**TASK TO COMPLETE:**
Each line of the records containing "exception" is to be copied out and returned.

Stored data entries:

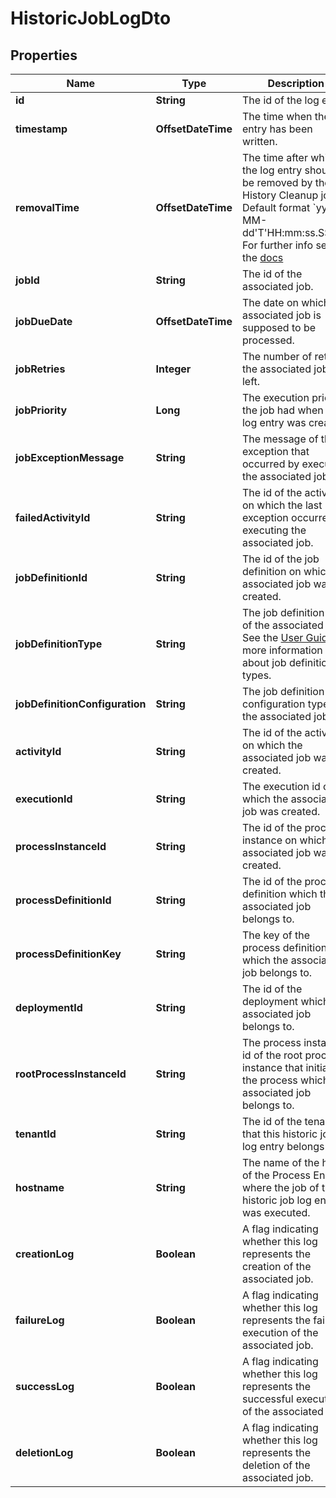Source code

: 

# HistoricJobLogDto


## Properties

Name | Type | Description | Notes
------------ | ------------- | ------------- | -------------
**id** | **String** | The id of the log entry. |  [optional]
**timestamp** | **OffsetDateTime** | The time when the log entry has been written. |  [optional]
**removalTime** | **OffsetDateTime** | The time after which the log entry should be removed by the History Cleanup job. Default format &#x60;yyyy-MM-dd&#39;T&#39;HH:mm:ss.SSSZ&#x60;. For further info see the [docs](https://docs.camunda.org/manual/7.16/reference/rest/overview/date-format/) |  [optional]
**jobId** | **String** | The id of the associated job. |  [optional]
**jobDueDate** | **OffsetDateTime** | The date on which the associated job is supposed to be processed. |  [optional]
**jobRetries** | **Integer** | The number of retries the associated job has left. |  [optional]
**jobPriority** | **Long** | The execution priority the job had when the log entry was created. |  [optional]
**jobExceptionMessage** | **String** | The message of the exception that occurred by executing the associated job. |  [optional]
**failedActivityId** | **String** | The id of the activity on which the last exception occurred by executing the associated job. |  [optional]
**jobDefinitionId** | **String** | The id of the job definition on which the associated job was created. |  [optional]
**jobDefinitionType** | **String** | The job definition type of the associated job. See the [User Guide](https://docs.camunda.org/manual/7.16/user-guide/process-engine/the-job-executor/#job-creation) for more information about job definition types. |  [optional]
**jobDefinitionConfiguration** | **String** | The job definition configuration type of the associated job. |  [optional]
**activityId** | **String** | The id of the activity on which the associated job was created. |  [optional]
**executionId** | **String** | The execution id on which the associated job was created. |  [optional]
**processInstanceId** | **String** | The id of the process instance on which the associated job was created. |  [optional]
**processDefinitionId** | **String** | The id of the process definition which the associated job belongs to. |  [optional]
**processDefinitionKey** | **String** | The key of the process definition which the associated job belongs to. |  [optional]
**deploymentId** | **String** | The id of the deployment which the associated job belongs to. |  [optional]
**rootProcessInstanceId** | **String** | The process instance id of the root process instance that initiated the process which the associated job belongs to. |  [optional]
**tenantId** | **String** | The id of the tenant that this historic job log entry belongs to. |  [optional]
**hostname** | **String** |  The name of the host of the Process Engine where the job of this historic job log entry was executed. |  [optional]
**creationLog** | **Boolean** | A flag indicating whether this log represents the creation of the associated job. |  [optional]
**failureLog** | **Boolean** | A flag indicating whether this log represents the failed execution of the associated job. |  [optional]
**successLog** | **Boolean** | A flag indicating whether this log represents the successful execution of the associated job. |  [optional]
**deletionLog** | **Boolean** | A flag indicating whether this log represents the deletion of the associated job. |  [optional]




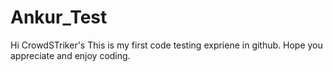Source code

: # Ankur_Test
Hi CrowdSTriker's
This is my first code testing expriene in github.
Hope you appreciate and enjoy coding. 

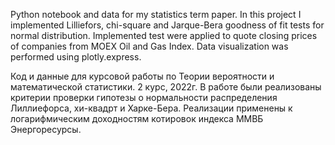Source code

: Python notebook and data for my statistics term paper.
In this project I implemented Lilliefors, chi-square and Jarque-Bera goodness of fit tests for normal distribution.
Implemented test were applied to quote closing prices of companies from MOEX Oil and Gas Index.
Data visualization was performed using plotly.express.

Код и данные для курсовой работы по Теории вероятности и математической статистики. 2 курс, 2022г.
В работе были реализованы критерии проверки гипотезы о нормальности распределения Лиллиефорса, хи-квадрт и Харке-Бера.
Реализации применены к логарифмическим доходностям котировок индекса ММВБ Энергоресурсы.
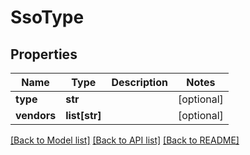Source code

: # SsoType

## Properties
Name | Type | Description | Notes
------------ | ------------- | ------------- | -------------
**type** | **str** |  | [optional] 
**vendors** | **list[str]** |  | [optional] 

[[Back to Model list]](../README.md#documentation-for-models) [[Back to API list]](../README.md#documentation-for-api-endpoints) [[Back to README]](../README.md)


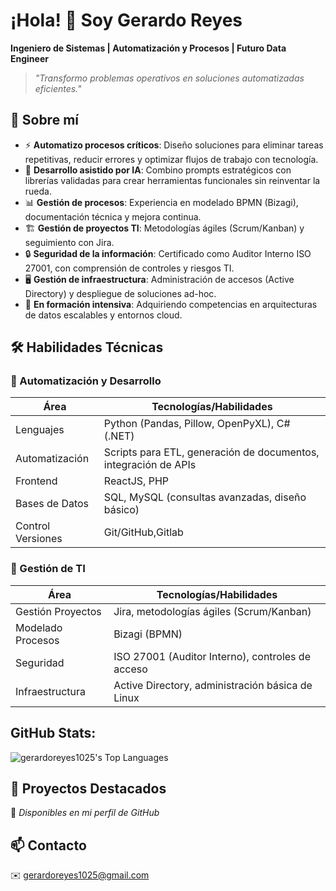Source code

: # ¡Hola! 👋 Soy Gerardo Reyes 

**Ingeniero de Sistemas | Automatización y Procesos | Futuro Data Engineer**  

> *"Transformo problemas operativos en soluciones automatizadas eficientes."*

## 🚀 Sobre mí  

- ⚡ **Automatizo procesos críticos**: Diseño soluciones para eliminar tareas repetitivas, reducir errores y optimizar flujos de trabajo con tecnología.  
- 🤖 **Desarrollo asistido por IA**: Combino prompts estratégicos con librerías validadas para crear herramientas funcionales sin reinventar la rueda.  
- 📊 **Gestión de procesos**: Experiencia en modelado BPMN (Bizagi), documentación técnica y mejora continua.  
- 🏗️ **Gestión de proyectos TI**: Metodologías ágiles (Scrum/Kanban) y seguimiento con Jira.  
- 🔒 **Seguridad de la información**: Certificado como Auditor Interno ISO 27001, con comprensión de controles y riesgos TI.  
- 🖥️ **Gestión de infraestructura**: Administración de accesos (Active Directory) y despliegue de soluciones ad-hoc.  
- 🌱 **En formación intensiva**: Adquiriendo competencias en arquitecturas de datos escalables y entornos cloud.  

## 🛠 Habilidades Técnicas  

### 🤖 Automatización y Desarrollo  
| Área          | Tecnologías/Habilidades |
|---------------|-------------------------|
| Lenguajes     | Python (Pandas, Pillow, OpenPyXL), C# (.NET) |
| Automatización| Scripts para ETL, generación de documentos, integración de APIs |
| Frontend      | ReactJS, PHP |
| Bases de Datos| SQL, MySQL (consultas avanzadas, diseño básico) |
| Control Versiones | Git/GitHub,Gitlab |

### 🏢 Gestión de TI  
| Área          | Tecnologías/Habilidades |
|---------------|-------------------------|
| Gestión Proyectos | Jira, metodologías ágiles (Scrum/Kanban) |
| Modelado Procesos | Bizagi (BPMN) |
| Seguridad     | ISO 27001 (Auditor Interno), controles de acceso |
| Infraestructura | Active Directory, administración básica de Linux |


## GitHub Stats:

![gerardoreyes1025's Top Languages](https://github-readme-stats.vercel.app/api/top-langs/?username=gerardoreyes1025&theme=vue-dark&show_icons=true&hide_border=true&layout=compact)

## 🌟 Proyectos Destacados  
🔗 *Disponibles en mi perfil de GitHub*  

## 📫 Contacto  
✉️ gerardoreyes1025@gmail.com  


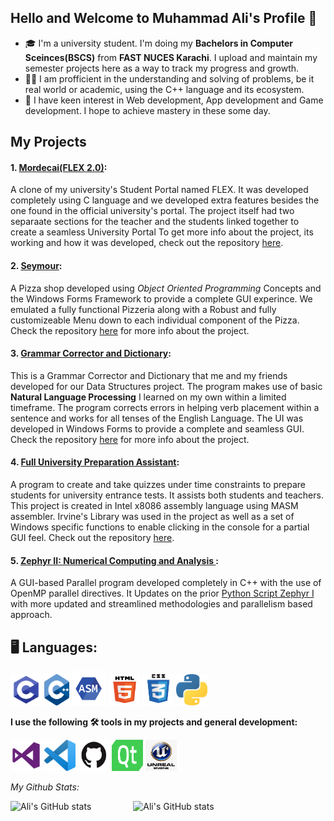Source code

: ## Hello and Welcome to Muhammad Ali's Profile 👋

- :mortar_board: I'm a university student. I'm doing my **Bachelors in Computer Sceinces(BSCS)** from **FAST NUCES Karachi**.
I upload and maintain my semester projects here as a way to track my progress and growth. 
- :man_technologist: I am profficient in the understanding and solving of problems, be it real world or academic, using the C++ language and its ecosystem.
- :open_book: I have keen interest in Web development, App development and Game development. I hope to achieve mastery in these some day. 

## My Projects
#### 1. [Mordecai(FLEX 2.0)](https://github.com/M-AliTanveer/Mordecai): 
A clone of my university's Student Portal named FLEX. It was developed completely using C language and we developed extra features besides the one found in the official university's portal. The project itself had two separaate sections for the teacher and the students linked together to create a seamless University Portal To get more info about the project, its working and how it was developed, check out the repository [here](https://github.com/M-AliTanveer/Mordecai).
#### 2. [Seymour](https://github.com/M-AliTanveer/Seymour):
A Pizza shop developed using *Object Oriented Programming* Concepts and the Windows Forms Framework to provide a complete GUI experince. We emulated a fully functional Pizzeria along with a Robust and fully customizeable Menu down to each individual component of the Pizza. Check the repository [here](https://github.com/M-AliTanveer/Seymour) for more info about the project.
#### 3. [Grammar Corrector and Dictionary](https://github.com/M-AliTanveer/Grammar-Corrector):
This is a Grammar Corrector and Dictionary that me and my friends developed for our Data Structures project. The program makes use of basic **Natural Language Processing** I learned on my own within a limited timeframe. The program corrects errors in helping verb placement within a sentence and works for all tenses of the English Language. The UI was developed in Windows Forms to provide a complete and seamless GUI. Check the repository [here](https://github.com/M-AliTanveer/Grammar-Corrector) for more info about the project.
#### 4. [Full University Preparation Assistant](https://github.com/M-AliTanveer/FUPA):
A program to create and take quizzes under time constraints to prepare students for university entrance tests. It assists both students and teachers. This project is created in Intel x8086 assembly language using MASM assembler. Irvine's Library was used in the project as well as a set of Windows specific functions to enable clicking in the console for a partial GUI feel. Check out the repository [here](https://github.com/M-AliTanveer/FUPA).
#### 5. [Zephyr II: Numerical Computing and Analysis ](https://github.com/M-AliTanveer/Zephyr-2.0-Parallelized):
A GUI-based Parallel program developed completely in C++ with the use of OpenMP parallel directives. It Updates on the prior <a href="https://github.com/Fawad-Javed-Fateh/Zephyr-I">Python Script Zephyr I</a> with more updated and streamlined methodologies and parallelism based approach.


## :desktop_computer: Languages:
<div>
  <img src="images/c-lang.png" height = "50px" width = "50px">
  <img src="images/c++-lang.png" height = "50px" width = "40px">
  <img src="images/asm-lang.png" height = "55px" width = "55px">
  <img src="images/html5-lang.png" height = "50px" width = "50px">
  <img src="images/css-lang.png" height = "50px" width = "50px">
  <img src="images/python.png" height = "50px" width = "50px">
 </div>

**I use the following :hammer_and_wrench: tools in my projects and general development:**
<div>
  <img src="images/vs-tool.png" height = "50px" width = "50px">
  <img src="images/vscode-tool.png" height = "50px" width = "50px">
  <img src="images/github-tool.png" height = "50px" width = "50px">
  <img src="images/QT.png" height = "50px" width = "50px">
  <img src="images/unrealengine.png" height = "50px" width = "50px">
</div>


*My Github Stats:*

![Ali's GitHub stats](https://github-readme-stats.vercel.app/api?username=M-AliTanveer&show_icons=true&include_all_commits=true)&nbsp;&nbsp;&nbsp;&nbsp;&nbsp;&nbsp;&nbsp;&nbsp;&nbsp;&nbsp;&nbsp;&nbsp;&nbsp;&nbsp;&nbsp;&nbsp; ![Ali's GitHub stats](https://github-readme-stats.vercel.app/api/top-langs/?username=M-AliTanveer&langs_count=5)



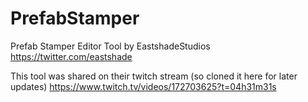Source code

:# PrefabStamper
Prefab Stamper Editor Tool by EastshadeStudios https://twitter.com/eastshade

This tool was shared on their twitch stream (so cloned it here for later updates)
https://www.twitch.tv/videos/172703625?t=04h31m31s
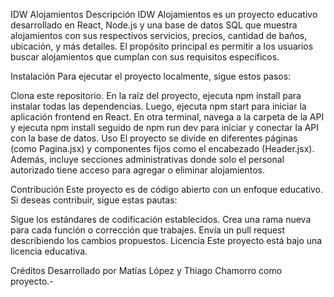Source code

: IDW Alojamientos
Descripción
IDW Alojamientos es un proyecto educativo desarrollado en React, Node.js y una base de datos SQL que muestra alojamientos con sus respectivos servicios, precios, cantidad de baños, ubicación, y más detalles. El propósito principal es permitir a los usuarios buscar alojamientos que cumplan con sus requisitos específicos.

Instalación
Para ejecutar el proyecto localmente, sigue estos pasos:

Clona este repositorio.
En la raíz del proyecto, ejecuta npm install para instalar todas las dependencias.
Luego, ejecuta npm start para iniciar la aplicación frontend en React.
En otra terminal, navega a la carpeta de la API y ejecuta npm install seguido de npm run dev para iniciar y conectar la API con la base de datos.
Uso
El proyecto se divide en diferentes páginas (como Pagina.jsx) y componentes fijos como el encabezado (Header.jsx). Además, incluye secciones administrativas donde solo el personal autorizado tiene acceso para agregar o eliminar alojamientos.

Contribución
Este proyecto es de código abierto con un enfoque educativo. Si deseas contribuir, sigue estas pautas:

Sigue los estándares de codificación establecidos.
Crea una rama nueva para cada función o corrección que trabajes.
Envía un pull request describiendo los cambios propuestos.
Licencia
Este proyecto está bajo una licencia educativa.

Créditos
Desarrollado por Matías López y Thiago Chamorro como proyecto.-
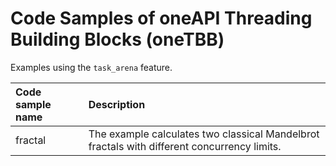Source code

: # Code Samples of oneAPI Threading Building Blocks (oneTBB)
Examples using the `task_arena` feature.

| Code sample name | Description
|:--- |:---
| fractal |The example calculates two classical Mandelbrot fractals with different concurrency limits.
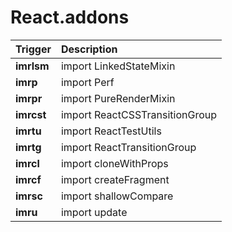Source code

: React.addons
=================================
Trigger | Description
:------- | :-------
**imrlsm** | import LinkedStateMixin
**imrp** | import Perf
**imrpr** | import PureRenderMixin
**imrcst** | import ReactCSSTransitionGroup
**imrtu** | import ReactTestUtils
**imrtg** | import ReactTransitionGroup
**imrcl** | import cloneWithProps
**imrcf** | import createFragment
**imrsc** | import shallowCompare
**imru** | import update
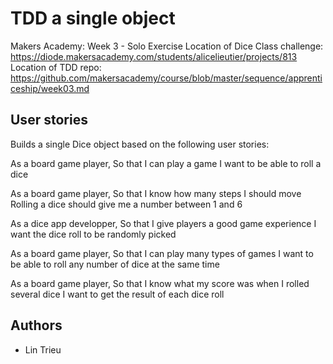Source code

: # TDD a single object

Makers Academy: Week 3 - Solo Exercise
Location of Dice Class challenge:
https://diode.makersacademy.com/students/alicelieutier/projects/813
Location of TDD repo:
https://github.com/makersacademy/course/blob/master/sequence/apprenticeship/week03.md

## User stories
 
 Builds a single Dice object based on the following user stories: 

As a board game player,
So that I can play a game
I want to be able to roll a dice

As a board game player,
So that I know how many steps I should move
Rolling a dice should give me a number between 1 and 6

As a dice app developper,
So that I give players a good game experience
I want the dice roll to be randomly picked

As a board game player,
So that I can play many types of games
I want to be able to roll any number of dice at the same time

As a board game player,
So that I know what my score was when I rolled several dice
I want to get the result of each dice roll

## Authors
- Lin Trieu




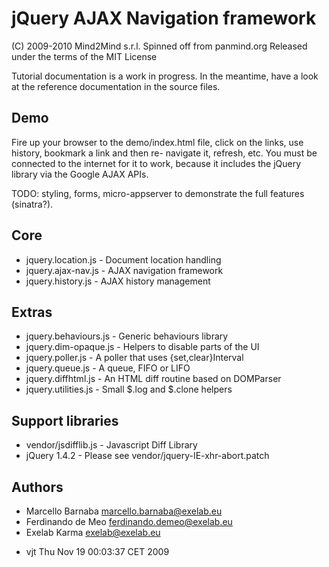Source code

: jQuery AJAX Navigation framework
================================

 (C) 2009-2010 Mind2Mind s.r.l.
 Spinned off from panmind.org
 Released under the terms of the MIT License

Tutorial documentation is a work in progress. In the
meantime, have a look at the reference documentation
in the source files.

Demo
----

Fire up your browser to the demo/index.html file, click
on the links, use history, bookmark a link and then re-
navigate it, refresh, etc. You must be connected to the
internet for it to work, because it includes the jQuery
library via the Google AJAX APIs.

TODO: styling, forms, micro-appserver to demonstrate
the full features (sinatra?).

Core
----

  * jquery.location.js   - Document location handling
  * jquery.ajax-nav.js   - AJAX navigation framework
  * jquery.history.js    - AJAX history management

Extras
------

  * jquery.behaviours.js - Generic behaviours library
  * jquery.dim-opaque.js - Helpers to disable parts of the UI
  * jquery.poller.js     - A poller that uses {set,clear}Interval
  * jquery.queue.js      - A queue, FIFO or LIFO
  * jquery.diffhtml.js   - An HTML diff routine based on DOMParser
  * jquery.utilities.js  - Small $.log and $.clone helpers

Support libraries
-----------------

  * vendor/jsdifflib.js  - Javascript Diff Library
  * jQuery 1.4.2         - Please see vendor/jquery-IE-xhr-abort.patch

Authors
-------

  * Marcello Barnaba  <marcello.barnaba@exelab.eu>
  * Ferdinando de Meo <ferdinando.demeo@exelab.eu>
  * Exelab Karma      <exelab@exelab.eu>

  - vjt  Thu Nov 19 00:03:37 CET 2009

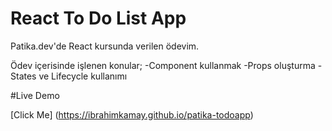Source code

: # React To Do List App

Patika.dev'de React kursunda verilen ödevim.

Ödev içerisinde işlenen konular;
-Component kullanmak
-Props oluşturma
-States ve Lifecycle kullanımı

#Live Demo

[Click Me] (https://ibrahimkamay.github.io/patika-todoapp)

**EXPECTED ANSWER:**
**jobExceptionMessage** | **String** | The message of the exception that occurred by executing the associated job. |  [optional]
**failedActivityId** | **String** | The id of the activity on which the last exception occurred by executing the associated job. |  [optional]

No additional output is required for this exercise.